Risma dinilai terus memperjuangkan pengembangan pelabuhan di Jawa Timur yang sudah tersendat sejak 20 tahun lalu. Sejak Risma menjabat walikota (2010), pengembangan lalu lintas pelabuhan sudah meningkat hingga 200 persen. Citymayors menilai Risma juga berhasil mengembangkan ruang terbuka hijau di Surabaya. Sejak dipimpin Risma, Surabaya kini sudah memiliki beberapa taman dengan tema yang berbeda dan dilengkapi berbagai fasilitas, seperti Wi-Fi, perpustakaan dan fasilitas olahraga.

Citymayors juga mengapresiasi kepedulian Risma terhadap peningkatan kesejahteraan, pendidikan, dan kesehatan masyarakat miskin di Surabaya. Walaupun, Risma juga masih punya pekerjaan rumah yang harus segera diselesaikan. Salah satunya, tulis Citymayors, membenahi sistem dan pengelolaan kebun binatang di Surabaya terkait dengan kematian mendadak sejumlah satwa beberapa waktu lalu.

Pemimpin Perempuan Pemberani

Tri Rismaharini sosok pemimpin perempuan yang amat tegas dan tak kenal kompromi. Dia pemimpin perempuan pemberani, bermental baja. Tidak pernah takut berhadapan dengan siapa pun dalam menjalankan tugasnya. Baik terhadap para elit politik (sipil maupun militer), maupun terhadap tekanan pers dan publik. Termasuk ketika dia mengambil kebijakan yang sangat sensitif di mata masyarakat, seperti penertiban (penataan) pedagang kaki lima dan penutupan lokalisasi yang sering kali dihadang protes berdemo dari warga. Dia sendiri sering menghadapi langsung para pendemo itu. Dia tak pernah kehilangan nyali kendati ketika ada pihak yang mengancam membunuhnya. “Saya enggak pernah takut, semua sudah diatur Tuhan. Saya serahkan semuanya sama Tuhan. Dalam menjalankan tugas, mati pun saya ikhlas,” kata Risma berulangkali.
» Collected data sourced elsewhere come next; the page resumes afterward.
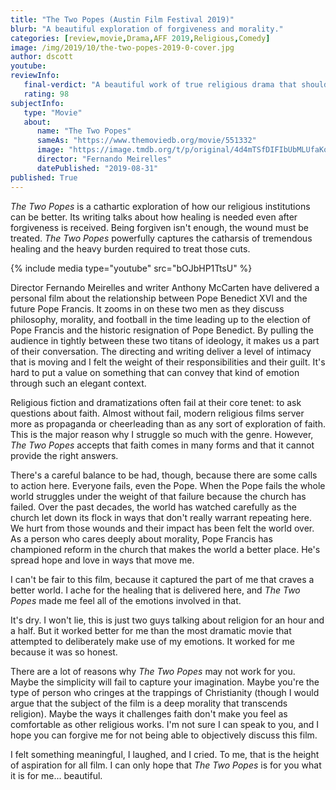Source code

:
 ```yaml
---
title: "The Two Popes (Austin Film Festival 2019)"
blurb: "A beautiful exploration of forgiveness and morality."
categories: [review,movie,Drama,AFF 2019,Religious,Comedy]
image: /img/2019/10/the-two-popes-2019-0-cover.jpg
author: dscott
youtube: 
reviewInfo:
   final-verdict: "A beautiful work of true religious drama that should be watched."
   rating: 98
subjectInfo:
   type: "Movie"
   about:
      name: "The Two Popes"
      sameAs: "https://www.themoviedb.org/movie/551332"
      image: "https://image.tmdb.org/t/p/original/4d4mTSfDIFIbUbMLUfaKodvxYXA.jpg"
      director: "Fernando Meirelles"
      datePublished: "2019-08-31"
published: True
---
```



*The Two Popes* is a cathartic exploration of how our religious institutions can be better. Its writing talks about how healing is needed even after forgiveness is received. Being forgiven isn't enough, the wound must be treated. *The Two Popes* powerfully captures the catharsis of tremendous healing and the heavy burden required to treat those cuts.

{% include media type="youtube" src="bOJbHP1TtsU" %}

Director Fernando Meirelles and writer Anthony McCarten have delivered a personal film about the relationship between Pope Benedict XVI and the future Pope Francis. It zooms in on these two men as they discuss philosophy, morality, and football in the time leading up to the election of Pope Francis and the historic resignation of Pope Benedict. By pulling the audience in tightly between these two titans of ideology, it makes us a part of their conversation. The directing and writing deliver a level of intimacy that is moving and I felt the weight of their responsibilities and their guilt. It's hard to put a value on something that can convey that kind of emotion through such an elegant context.

Religious fiction and dramatizations often fail at their core tenet: to ask questions about faith. Almost without fail, modern religious films server more as propaganda or cheerleading than as any sort of exploration of faith.  This is the major reason why I struggle so much with the genre. However, *The Two Popes* accepts that faith comes in many forms and that it cannot provide the right answers. 

There's a careful balance to be had, though, because there are some calls to action here. Everyone fails, even the Pope. When the Pope fails the whole world struggles under the weight of that failure because the church has failed.  Over the past decades, the world has watched carefully as the church let down its flock in ways that don't really warrant repeating here. We hurt from those wounds and their impact has been felt the world over. As a person who cares deeply about morality, Pope Francis has championed reform in the church that makes the world a better place. He's spread hope and love in ways that move me.

I can't be fair to this film, because it captured the part of me that craves a better world. I ache for the healing that is delivered here, and *The Two Popes* made me feel all of the emotions involved in that. 

It's dry. I won't lie, this is just two guys talking about religion for an hour and a half. But it worked better for me than the most dramatic movie that attempted to deliberately make use of my emotions. It worked for me because it was so honest. 

There are a lot of reasons why *The Two Popes* may not work for you. Maybe the simplicity will fail to capture your imagination. Maybe you're the type of person who cringes at the trappings of Christianity (though I would argue that the subject of the film is a deep morality that transcends religion). Maybe the ways it challenges faith don't make you feel as comfortable as other religious works. I'm not sure I can speak to you, and I hope you can forgive me for not being able to objectively discuss this film.

I felt something meaningful, I laughed, and I cried. To me, that is the height of aspiration for all film. I can only hope that *The Two Popes* is for you what it is for me... beautiful.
Dalam kondisi seperti itu, perempuan ini tidak begitu suka bahkan merasa malu memanfaatkan pengawalan pribadi seperti pejabat lainnya. Bagi dia, jabatan sebagai wali kota merupakan tugas dan amanah yang besar, bukan sebagai keistimewaan dengan memanfaatkan pengawal pribadi dan fasilitas keselamatan lainnya.

Dia pun mengaku tak pernah takut untuk melepas jabatannya. Dia menegaskan, dirinya tidak pernah bertindak hanya karena ingin mempertahankan jabatan. “Jangankan jabatan, bila ternyata harus mati dalam proses perjuangan pun saya ikhlas. Entah sebentar atau besok nyawa saya dicabut, saya sudah siap,” kata Risma.

Ketegasan sikapnya sering kali membuat pihak-pihak berkepentingan merasa terusik. Seperti ketika DPRD berusaha untuk melengserkan Risma dari jabatan Walikota Surabaya. Kisahnya, pada 31 Januari 2011, DPRD Surabaya menggunakan hak angketnya untuk menurunkan Risma dari posisinya sebagai walikota. Risma dituduh telah melanggar Permendagri No.16/2006 tentang Prosedur Penyusunan Hukum Daerah dan UU No.32 Tahun 2004 yang telah diubah dengan UU No.12 Tahun 2008. Di mana dia dianggap tidak melibatkan Satuan Kerja Perangkat Daerah (SKPD) dalam membahas maupun menyusun Peraturan Walikota Surabaya (Perwali) Nomor 56 tahun 2010 yang mengatur tentang perhitungan nilai sewa reklame serta Perwali Nomor 57 tentang perhitungan nilai sewa reklame terbatas di kawasan khusus kota Surabaya yang menaikkan pajak reklame menjadi 25%. Saat itu, enam dari dari tujuh fraksi politik yang ada di dewan, termasuk PDIP yang mengusungnya, mendukung keputusan ini. Hanya fraksi PKS yang menolak dengan alasan belum cukup bukti dan data.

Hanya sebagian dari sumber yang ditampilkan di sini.